Don't forget to interview the baby's grandparents and get as many anecdotes, recipes, family stories, and life advice for baby as you possibly can. Hopefully the grandparents will be in the baby's life for a very long time and he will get to know and love them well into adulthood, but often things are not so ideal. More often, however, stories and family traditions will be lost more and more as the years go by.

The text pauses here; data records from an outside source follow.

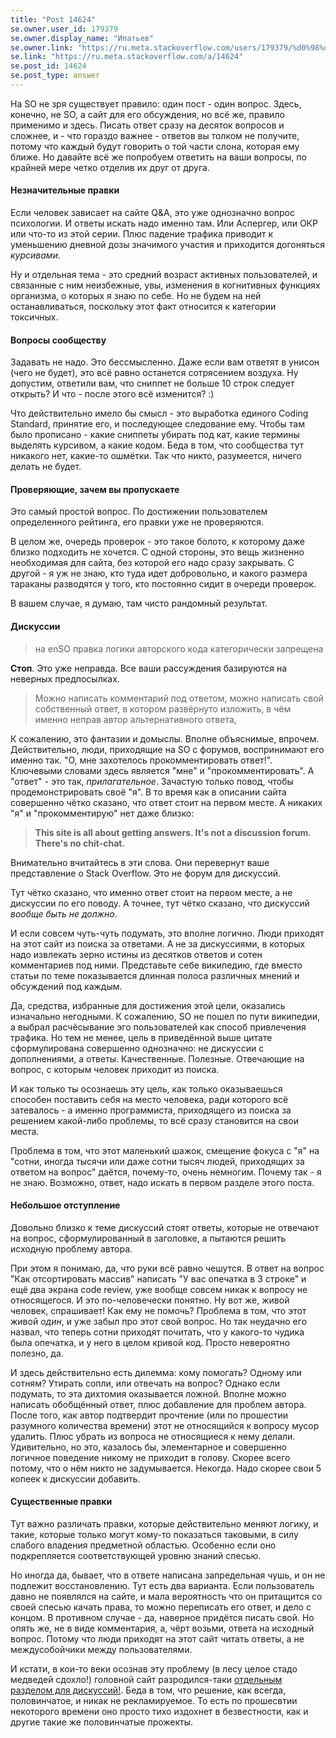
 ```yaml
---
title: "Post 14624"
se.owner.user_id: 179379
se.owner.display_name: "Ипатьев"
se.owner.link: "https://ru.meta.stackoverflow.com/users/179379/%d0%98%d0%bf%d0%b0%d1%82%d1%8c%d0%b5%d0%b2"
se.link: "https://ru.meta.stackoverflow.com/a/14624"
se.post_id: 14624
se.post_type: answer
---
```

<p>На SO не зря существует правило: один пост - один вопрос. Здесь, конечно, не SO, а сайт для его обсуждения, но всё же, правило применимо и здесь. Писать ответ сразу на десяток вопросов и сложнее, и - что гораздо важнее - ответов вы толком не получите, потому что каждый будут говорить о той части слона, которая ему ближе. Но давайте всё же попробуем ответить на ваши вопросы, по крайней мере четко отделив их друг от друга.</p>
<h4>Незначительные правки</h4>
<p>Если человек зависает на сайте Q&amp;A, это уже однозначно вопрос психологии. И ответы искать надо именно там. Или Аспергер, или ОКР или что-то из этой серии.
Плюс падение трафика приводит к уменьшению дневной дозы значимого участия и приходится догоняться <em>курсивами</em>.</p>
<p>Ну и отдельная тема - это средний возраст активных пользователей, и связанные с ним неизбежные, увы, изменения в когнитивных функциях организма, о которых я знаю по себе. Но не будем на ней останавливаться, поскольку этот факт относится к категории токсичных.</p>
<h4>Вопросы сообществу</h4>
<p>Задавать не надо. Это бессмысленно. Даже если вам ответят в унисон (чего не будет), это всё равно останется сотрясением воздуха. Ну допустим, ответили вам, что сниппет не больше 10 строк следует открыть? И что - после этого всё изменится? :)</p>
<p>Что действительно имело бы смысл - это выработка единого Coding Standard, принятие его, и последующее следование ему. Чтобы там было прописано - какие сниппеты убирать под кат, какие термины выделять курсивом, а какие кодом.
Беда в том, что сообщества тут никакого нет, какие-то ошмётки. Так что никто, разумеется, ничего делать не будет.</p>
<h4>Проверяющие, зачем вы пропускаете</h4>
<p>Это самый простой вопрос. По достижении пользователем определенного рейтинга, его правки уже не проверяются.</p>
<p>В целом же, очередь проверок - это такое болото, к которому даже близко подходить не хочется. С одной стороны, это вещь жизненно необходимая для сайта, без которой его надо сразу закрывать. С другой - я уж не знаю, кто туда идет добровольно, и какого размера тараканы разводятся у того, кто постоянно сидит в очереди проверок.</p>
<p>В вашем случае, я думаю, там чисто рандомный результат.</p>
<h4>Дискуссии</h4>
<blockquote>
<p>на enSO правка логики авторского кода категорически запрещена</p>
</blockquote>
<p><strong>Стоп</strong>. Это уже неправда. Все ваши рассуждения базируются на неверных предпосылках.</p>
<blockquote>
<p>Можно написать комментарий под ответом, можно написать свой собственный ответ, в котором развёрнуто изложить, в чём именно неправ автор альтернативного ответа,</p>
</blockquote>
<p>К сожалению, это фантазии и домыслы. Вполне объяснимые, впрочем. Действительно, люди, приходящие на SO с форумов, воспринимают его именно так. &quot;О, мне захотелось прокомментировать ответ!&quot;. Ключевыми словами здесь является &quot;мне&quot; и &quot;прокомментировать&quot;. А &quot;ответ&quot; - это так, <em>прилагательное</em>. Зачастую только повод, чтобы продемонстрировать своё &quot;я&quot;. В то время как в описании сайта совершенно чётко сказано, что ответ стоит на первом месте. А никаких &quot;я&quot; и &quot;прокомментирую&quot; нет даже близко:</p>
<blockquote>
<p><strong>This site is all about getting answers. It's not a discussion forum. There's no chit-chat.</strong></p>
</blockquote>
<p>Внимательно вчитайтесь в эти слова. Они перевернут ваше представление о Stack Overflow. Это не форум для дискуссий.</p>
<p>Тут чётко сказано, что именно ответ стоит на первом месте, а не дискуссии по его поводу. А точнее, тут чётко сказано, что дискуссий <em>вообще быть не должно</em>.</p>
<p>И если совсем чуть-чуть подумать, это вполне логично. Люди приходят на этот сайт из поиска за ответами. А не за дискуссиями, в которых надо извлекать зерно истины из десятков ответов и сотен комментариев под ними. Представьте себе википедию, где вместо статьи по теме показывается длинная полоса различных мнений и обсуждений под каждым.</p>
<p>Да, средства, избранные для достижения этой цели, оказались изначально негодными. К сожалению, SO не пошел по пути википедии, а выбрал  расчёсывание эго пользователей как способ привлечения трафика. Но тем не менее, цель в приведённой выше цитате сформулирована совершенно однозначно: не дискуссии с дополнениями, а ответы. Качественные. Полезные. Отвечающие на вопрос, с которым человек приходит из поиска.</p>
<p>И как только ты осознаешь эту цель, как только оказываешься способен поставить себя на место человека, ради которого всё затевалось - а именно программиста, приходящего из поиска за решением какой-либо проблемы, то всё сразу становится на свои места.</p>
<p>Проблема в том, что этот маленький шажок, смещение фокуса с &quot;я&quot; на &quot;сотни, иногда тысячи или даже сотни тысяч людей, приходящих за ответом на вопрос&quot; даётся, почему-то, очень немногим. Почему так - я не знаю. Возможно, ответ,  надо искать в первом разделе этого поста.</p>
<h4>Небольшое отступление</h4>
<p>Довольно близко к теме дискуссий стоят ответы, которые не отвечают на вопрос, сформулированный в заголовке, а пытаются решить исходную проблему автора.</p>
<p>При этом я понимаю, да, что руки всё равно чешутся. В ответ на вопрос &quot;Как отсортировать массив&quot; написать &quot;У вас опечатка в 3 строке&quot; и ещё два экрана code review, уже вообще совсем никак к вопросу не относящегося. И это по-человечески понятно. Ну вот же, живой человек, спрашивает! Как ему не помочь? Проблема в том, что этот живой <em>один</em>, и уже забыл про этот свой вопрос. Но так неудачно его назвал, что теперь сотни приходят почитать, что у какого-то чудика была опечатка, и у него в целом кривой код. Просто невероятно полезно, да.</p>
<p>И здесь действительно есть дилемма: кому помогать? Одному или сотням? Утирать сопли, или отвечать на вопрос? Однако если подумать, то эта дихтомия оказывается ложной. Вполне можно написать обобщённый ответ, плюс добавление для проблем автора. После того, как автор подтвердит прочтение (или по прошестии разумного количества времени) этот не относящийся к вопросу мусор удалить. Плюс убрать из вопроса не относящиеся к нему делали. Удивительно, но это, казалось бы, элементарное и совершенно логичное поведение никому не приходит в голову. Скорее всего потому, что о нём никто не задумывается. Некогда. Надо скорее свои 5 копеек к дискуссии добавить.</p>
<h4>Существенные правки</h4>
<p>Тут важно различать правки, которые действительно меняют логику, и такие, которые только могут кому-то показаться таковыми, в силу слабого владения предметной областью. Особенно если оно подкрепляется соответствующей уровню знаний спесью.</p>
<p>Но иногда да, бывает, что в ответе написана запредельная чушь, и он не подлежит восстановлению. Тут есть два варианта. Если пользователь давно не появлялся на сайте, и мала вероятность что он притащится со своей спесью качать права, то можно переписать его ответ, и дело с концом. В противном случае - да, наверное придётся писать свой. Но опять же, не в виде комментария, а, чёрт возьми, ответа на исходный вопрос. Потому что люди приходят на этот сайт читать ответы, а не междусобойчики между пользователями.</p>
<p>И кстати, в кои-то веки осознав эту проблему (в лесу целое стадо медведей сдохло!) головной сайт разродился-таки <a href="https://stackoverflow.com/beta/discussions">отдельным разделом  для дискуссий!</a>. Беда в том, что решение, как всегда, половинчатое, и никак не рекламируемое. То есть по прошесвтии некоторого времени оно просто тихо издохнет в безвестности, как и другие такие же половинчатые прожекты.</p>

Ask any and all questions that you can think of concerning things you would like the baby to know about his family tree when he is old enough to appreciate the information. Write it all into some kind of journal or notebook that will stand the test of time. Remember to add stories and facts about yourself, too, and the other parent. Keep the book or journal within reach at all times so that if you remember something else to add or hear grandma talking about the way old Uncle Gus always sang Jingle Bells while milking the cows, you will be able to write it down right away.
A book or journal as a companion to the micro cassette is the best idea. Tapes can get worn and torn over the years, so the main idea in using that is to capture what is being said so you can write it down. Having it on tape in the interviewee's voice is an added bonus, but the tape may very well be worthless if it gets torn, while the journal will last much longer.